В соответствии с климатическими колебаниями изменялись и границы природных зон. Холодные степи позднего ледникового периода во многих районах в конце плейстоцена начали сменяться теплой саванной, за которой следовала дубово-фисташковая лесостепь, а в некоторых более гумидных областях, где в вюрме сохранялись островки леса, наблюдалась широкая экспансия древесной растительности. Исходя из того, что ареал диких видов пшениц и ячменя тяготеет к поясу дубово-фисташковой лесостепи, некоторые специалисты не без основания предполагают, что накануне периода потепления заросли диких хлебных злаков жались к узким полоскам леса и на большей территории Передней Азии отсутствовали. Действительно, изучение имеющихся пыльцевых диаграмм, за редкими исключениями, позволяет проследить колебания в количестве пыльцы злаков, и в частности хлебных злаков, соответствующие климатическим колебаниям. Лишь с началом потепления хлебные злаки и бобовые становились обычным компонентом предгорных и горных биоценозов. Тогда-то они и привлекли внимание человека, и роль их в первобытном хозяйстве с этих пор прогрессивно возрастала. Ясно, что в этих условиях колебания климата в аллереде, позднем дриасе и пребореале не могли не сказаться на хозяйственной деятельности человека, так как временное наступление более продолжительных сухих периодов летом так или иначе отражалось на развитии диких хлебных злаков и бобовых, и их урожайность, по-видимому, не всегда оправдывала ожидания людей. Вряд ли стоит доказывать, что это явление могло сыграть не последнюю роль в становлении древнего земледелия.

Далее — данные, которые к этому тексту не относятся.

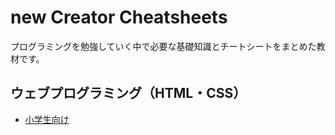 # new Creator Cheatsheets
プログラミングを勉強していく中で必要な基礎知識とチートシートをまとめた教材です。
## ウェブプログラミング（HTML・CSS）
- [小学生向け](/Web-Programming/Elementary/index.html)
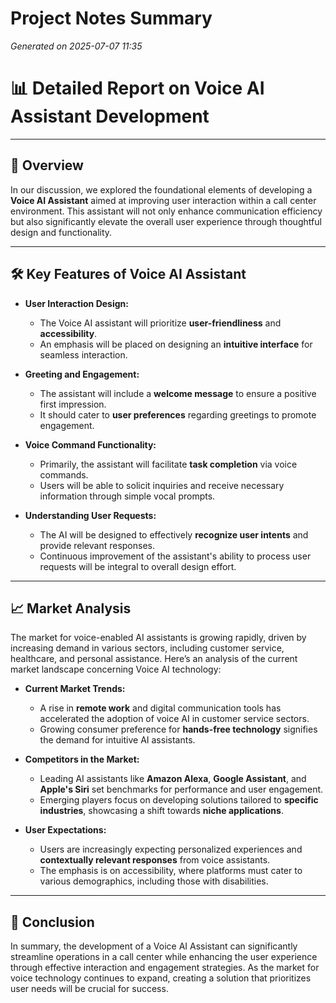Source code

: # Project Notes Summary

*Generated on 2025-07-07 11:35*

# 📊 **Detailed Report on Voice AI Assistant Development**

---

## 📌 **Overview**

In our discussion, we explored the foundational elements of developing a **Voice AI Assistant** aimed at improving user interaction within a call center environment. This assistant will not only enhance communication efficiency but also significantly elevate the overall user experience through thoughtful design and functionality.

---

## 🛠️ **Key Features of Voice AI Assistant**

- **User Interaction Design:**
  - The Voice AI assistant will prioritize **user-friendliness** and **accessibility**.
  - An emphasis will be placed on designing an **intuitive interface** for seamless interaction.

- **Greeting and Engagement:**
  - The assistant will include a **welcome message** to ensure a positive first impression.
  - It should cater to **user preferences** regarding greetings to promote engagement.

- **Voice Command Functionality:**
  - Primarily, the assistant will facilitate **task completion** via voice commands.
  - Users will be able to solicit inquiries and receive necessary information through simple vocal prompts.

- **Understanding User Requests:**
  - The AI will be designed to effectively **recognize user intents** and provide relevant responses.
  - Continuous improvement of the assistant's ability to process user requests will be integral to overall design effort.

---

## 📈 **Market Analysis**

The market for voice-enabled AI assistants is growing rapidly, driven by increasing demand in various sectors, including customer service, healthcare, and personal assistance. Here’s an analysis of the current market landscape concerning Voice AI technology:

- **Current Market Trends:**
  - A rise in **remote work** and digital communication tools has accelerated the adoption of voice AI in customer service sectors.
  - Growing consumer preference for **hands-free technology** signifies the demand for intuitive AI assistants.

- **Competitors in the Market:**
  - Leading AI assistants like **Amazon Alexa**, **Google Assistant**, and **Apple's Siri** set benchmarks for performance and user engagement.
  - Emerging players focus on developing solutions tailored to **specific industries**, showcasing a shift towards **niche applications**.

- **User Expectations:**
  - Users are increasingly expecting personalized experiences and **contextually relevant responses** from voice assistants.
  - The emphasis is on accessibility, where platforms must cater to various demographics, including those with disabilities.

---

## 📝 **Conclusion**

In summary, the development of a Voice AI Assistant can significantly streamline operations in a call center while enhancing the user experience through effective interaction and engagement strategies. As the market for voice technology continues to expand, creating a solution that prioritizes user needs will be crucial for success.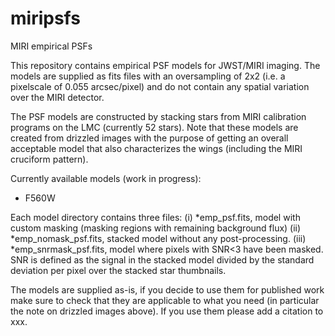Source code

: # miripsfs
MIRI empirical PSFs

This repository contains empirical PSF models for JWST/MIRI imaging. The models are supplied as fits files with an oversampling of 2x2 (i.e. a pixelscale of 0.055 arcsec/pixel) and do not contain any spatial variation over the MIRI detector. 

The PSF models are constructed by stacking stars from MIRI calibration programs on the LMC (currently 52 stars). Note that these models are created from drizzled images with the purpose of getting an overall acceptable model that also characterizes the wings (including the MIRI cruciform pattern). 

Currently available models (work in progress):
- F560W

Each model directory contains three files: 
(i) *emp_psf.fits, model with custom masking (masking regions with remaining background flux)
(ii) *emp_nomask_psf.fits, stacked model without any post-processing.
(iii) *emp_snrmask_psf.fits, model where pixels with SNR<3 have been masked. SNR is defined as the signal in the stacked model divided by the standard deviation per pixel over the stacked star thumbnails.

The models are supplied as-is, if you decide to use them for published work make sure to check that they are applicable to what you need (in particular the note on drizzled images above). If you use them please add a citation to xxx.
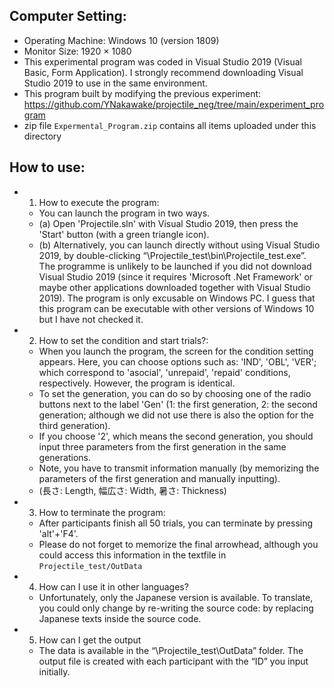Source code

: 
## Computer Setting:
+ Operating Machine: Windows 10 (version 1809)
+ Monitor Size: 1920 × 1080
+ This experimental program was coded in Visual Studio 2019 (Visual Basic, Form Application). I strongly recommend downloading Visual Studio 2019 to use in the same environment.
+ This program built by modifying the previous experiment: https://github.com/YNakawake/projectile_neg/tree/main/experiment_program
+ zip file `Expermental_Program.zip` contains all items uploaded under this directory

## How to use:
+ 1. How to execute the program: 
  + You can launch the program in two ways. 
  + (a) Open 'Projectile.sln' with Visual Studio 2019, then press the 'Start' button (with a green triangle icon). 
  + (b) Alternatively, you can launch directly without using Visual Studio 2019, by double-clicking “\Projectile_test\bin\Projectile_test.exe”. The programme is unlikely to be launched if you did not download Visual Studio 2019 (since it requires 'Microsoft .Net Framework' or maybe other applications downloaded together with Visual Studio 2019). The program is only excusable on Windows PC. I guess that this program can be executable with other versions of Windows 10 but I have not checked it.

+ 2. How to set the condition and start trials?:
  + When you launch the program, the screen for the condition setting appears. Here, you can choose options such as: 'IND', 'OBL', 'VER'; which correspond to 'asocial', 'unrepaid', 'repaid' conditions, respectively. However, the program is identical.
  + To set the generation, you can do so by choosing one of the radio buttons next to the label 'Gen' (1: the first generation, 2: the second generation; although we did not use there is also the option for the third generation). 
  + If you choose '2', which means the second generation, you should input three parameters from the first generation in the same generations.
  + Note, you have to transmit information manually (by memorizing the parameters of the first generation and manually inputting).
  + (長さ: Length, 幅広さ: Width, 暑さ: Thickness)

+ 3. How to terminate the program:
  + After participants finish all 50 trials, you can terminate by pressing 'alt'+'F4'.
  + Please do not forget to memorize the final arrowhead, although you could access this information in the textfile in `Projectile_test/OutData`

+ 4. How can I use it in other languages?
  + Unfortunately, only the Japanese version is available. To translate, you could only change by re-writing the source code: by replacing Japanese texts inside the source code.

+ 5. How can I get the output
  + The data is available in the “\Projectile_test\OutData” folder. The output file is created with each participant with the “ID” you input initially.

Колебания климата в меньшей степени сказались на расселении животных, которые в целом обладают большей экологической пластичностью, чем растения. Поэтому неудивительно, что фауна позднего плейстоцена Передней Азии уже имела современный характер. Все же трудно представить себе, что границы районов обитания различных животных совершенно не менялись. В этом смысле кажется показательным факт широкого распространения охоты на газель в мезолите, что соответствовало общему потеплению климата. Ареал безоаровых коз и азиатских муфлонов был в мезолите шире, чем сейчас. Первые обитали не только в Северном, но и в Южном Загросе, а также проникали в Левант до Палестины, хотя, правда, в самой Палестине они встречались крайне редко. В Леванте ареал безоаровых коз накладывался на ареал каменных коз. По мнению специалистов, наиболее вероятное объяснение этому следует искать в различиях в повадках этих животных, занимавших разные экологические ниши в пределах единой географической зоны. Центром концентрации азиатских муфлонов, как и ныне, являлся Северный Загрос. Кроме того, они встречались в степях Северной Сирии и даже достигали Палестины, хотя и в весьма малых количествах. Теперь можно ставить вопрос и о распространении безоаровых коз и азиатских муфлонов в каменном веке до Гиндукуша, где их останки известны с позднего плейстоцена. Палеолит и мезолит Анатолии, к сожалению, остаются практически неизученными, фаунистических данных оттуда нет, и сказать что-либо об обитании там коз и овец в эти периоды сейчас невозможно.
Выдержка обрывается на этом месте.